The Senate voted 27-23 for the expansion, with 10 Republicans joining the chamber’s 13 Democrats in opposing the measure. The measure will now head to a conference committee of House and Senate negotiators as the Legislature enters the final weeks of the 2013 session.
Opponents characterized the Senate plan as a sweeping expansion of the state’s young voucher program, but supporters called the proposal modest. Sen. Carlin Yoder, R-Middlebury, said he and many other voucher supporters accepted some limits in order to win approval.
“It’s a not a substantial expansion of vouchers, like it came over from the House,” Yoder said. “I think this is a fair compromise.”
The Senate proposal would allow siblings of students already receiving vouchers to qualify for the program, raise the value of each voucher by $200 and eliminate a one-year waiting period in public schools for students who attend “failing” schools.

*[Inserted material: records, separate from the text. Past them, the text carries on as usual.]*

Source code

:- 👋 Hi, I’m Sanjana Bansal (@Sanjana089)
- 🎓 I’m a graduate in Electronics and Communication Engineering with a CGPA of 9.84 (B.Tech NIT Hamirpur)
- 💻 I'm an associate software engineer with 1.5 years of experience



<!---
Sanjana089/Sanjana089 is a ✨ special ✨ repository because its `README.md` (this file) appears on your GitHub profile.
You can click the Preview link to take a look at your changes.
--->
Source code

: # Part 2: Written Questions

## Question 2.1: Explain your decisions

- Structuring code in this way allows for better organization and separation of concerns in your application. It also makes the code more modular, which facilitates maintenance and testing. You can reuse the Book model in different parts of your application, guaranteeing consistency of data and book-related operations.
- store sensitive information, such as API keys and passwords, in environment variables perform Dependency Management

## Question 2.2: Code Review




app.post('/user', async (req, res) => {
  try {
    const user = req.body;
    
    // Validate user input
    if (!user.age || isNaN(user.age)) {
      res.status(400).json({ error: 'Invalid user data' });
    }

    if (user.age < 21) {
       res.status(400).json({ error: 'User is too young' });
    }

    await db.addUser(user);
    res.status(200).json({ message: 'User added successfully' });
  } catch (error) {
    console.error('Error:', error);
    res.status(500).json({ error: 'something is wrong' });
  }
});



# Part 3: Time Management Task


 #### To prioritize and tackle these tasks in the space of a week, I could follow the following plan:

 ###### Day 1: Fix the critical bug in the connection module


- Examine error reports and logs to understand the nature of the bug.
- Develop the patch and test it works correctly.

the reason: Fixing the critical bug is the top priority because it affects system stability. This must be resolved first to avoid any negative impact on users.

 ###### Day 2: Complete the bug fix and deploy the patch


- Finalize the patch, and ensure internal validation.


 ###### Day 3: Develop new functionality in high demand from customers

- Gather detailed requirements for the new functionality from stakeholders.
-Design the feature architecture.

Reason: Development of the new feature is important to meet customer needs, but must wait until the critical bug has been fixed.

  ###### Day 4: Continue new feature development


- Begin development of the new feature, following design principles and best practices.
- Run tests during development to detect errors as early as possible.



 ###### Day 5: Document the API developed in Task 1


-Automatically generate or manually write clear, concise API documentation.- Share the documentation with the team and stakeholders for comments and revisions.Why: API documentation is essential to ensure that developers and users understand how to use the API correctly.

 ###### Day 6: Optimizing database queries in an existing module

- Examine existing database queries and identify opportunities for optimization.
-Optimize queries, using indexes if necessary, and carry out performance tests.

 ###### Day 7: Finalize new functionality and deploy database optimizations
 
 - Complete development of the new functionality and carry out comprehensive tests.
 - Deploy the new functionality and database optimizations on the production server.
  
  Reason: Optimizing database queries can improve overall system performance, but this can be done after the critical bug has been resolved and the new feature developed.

Senate Democrats say Indiana’s public schools have been under siege since the voucher program was first approved two years ago.
“Who is speaking for those 1 million-plus kids in the state public schools?” said Sen. Tim Skinner, D-Terre Haute, a former teacher. “All I hear is: ‘The schools are failures. The kids are failures. The teachers are failures.”’
A series of amendments crafted by Democrats to either delay the expansion, by sending it to a study committee, or regulate private schools similar to how public schools are managed were defeated Tuesday.
House leaders, including Speaker Brian Bosma and Education Chairman Bob Behning, both Indianapolis Republicans, had envisioned a broader expansion. The House proposal calls for raising the maximum amount of each voucher from $4,500 to $6,500, eliminating the one-year waiting period for all students and raising the maximum amount a family could earn before qualifying for vouchers.
But some Senate Republicans, including Appropriations Chairman Luke Kenley, R-Noblesville, have said they were concerned the expansion would eat away at the state budget and also violate a deal struck in 2011 that gave public schools the first shot at educating children before they qualified for vouchers.
Gov. Mike Pence threw his support behind the House plan, which includes many of the changes he campaigned for last year, and said last week he will continue lobbying for a broader expansion.